The motivation behind this shift is to stimulate economic growth and innovation. The Trump administration believes that traditional retirement investment returns are low (averaging 5-7% annually), while assets like cryptocurrencies have performed strongly over the past decade. The biggest benefit of this policy is the influx of funds and market legitimization. Even a 1-2% allocation of the $9 trillion retirement market to cryptocurrencies could bring in hundreds of billions of new funds. Additionally, the policy will accelerate institutional adoption and mainstreaming of cryptocurrencies. Retirement funds are long-term holders, and their entry will reduce market volatility and provide more stable liquidity.

This will directly boost the prices of mainstream cryptocurrencies like Bitcoin, Ethereum, and XRP. Historical data shows that similar events involving institutional fund inflows (such as the approval of a Bitcoin ETF) have previously led to BTC prices rising over 30% in the short term. This influx of funds will amplify the bull market effect, pushing Bitcoin prices up and stimulating the return of altcoin season.

Expectations for Fed rate cuts in the second half of the year

This was reflected in the latest economic forecast released by the Fed in June. At that time, predictions showed that among the 19 officials attending the meeting, 10 expected at least two rate cuts by the end of this year, while 7 believed there would be no cuts until 2025, reflecting differing internal judgments on the inflation outlook.

(Fed's June SEP dot plot)

This divergence directly affects the market's policy expectations. Data from Polymarket shows that current market bets on a 50 basis point rate cut this year are only 35%, while the probability of no rate cut has risen to 18%, reflecting a growing pessimism in the market regarding rate cuts.
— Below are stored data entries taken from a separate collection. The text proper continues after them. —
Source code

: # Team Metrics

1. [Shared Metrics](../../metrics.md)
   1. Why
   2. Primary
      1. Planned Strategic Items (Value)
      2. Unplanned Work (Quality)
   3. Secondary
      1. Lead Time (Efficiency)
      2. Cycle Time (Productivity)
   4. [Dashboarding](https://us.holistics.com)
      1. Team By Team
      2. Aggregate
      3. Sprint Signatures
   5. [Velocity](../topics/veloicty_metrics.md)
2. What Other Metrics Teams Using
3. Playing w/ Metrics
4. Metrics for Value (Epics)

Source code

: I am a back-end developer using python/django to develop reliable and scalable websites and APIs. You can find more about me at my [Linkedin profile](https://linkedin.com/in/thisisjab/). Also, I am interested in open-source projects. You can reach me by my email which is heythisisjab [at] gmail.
Despite recent hawkish statements from several officials, investors have not completely abandoned hopes for interest rate cuts. The market sees a slightly higher than 50% chance that the Federal Reserve will decide to cut rates at the September policy meeting. According to CME's 'FedWatch' data, the probability of a 25 basis point cut in July is 4.7%, while the probability of maintaining the current rate is 95.3%. The chance of the Fed keeping rates unchanged until September is 33.9%, with a cumulative probability of a 25 basis point cut at 63.1% and a cumulative probability of a 50 basis point cut at 3%.

Fed's Daly stated that two rate cuts this year is a reasonable expectation. Trump has also continued to express dissatisfaction with Powell on social media, applying pressure for rate cuts.

As the expectation for Fed interest rate cuts approaches certainty, risk assets will be preparing for a larger wave of increases.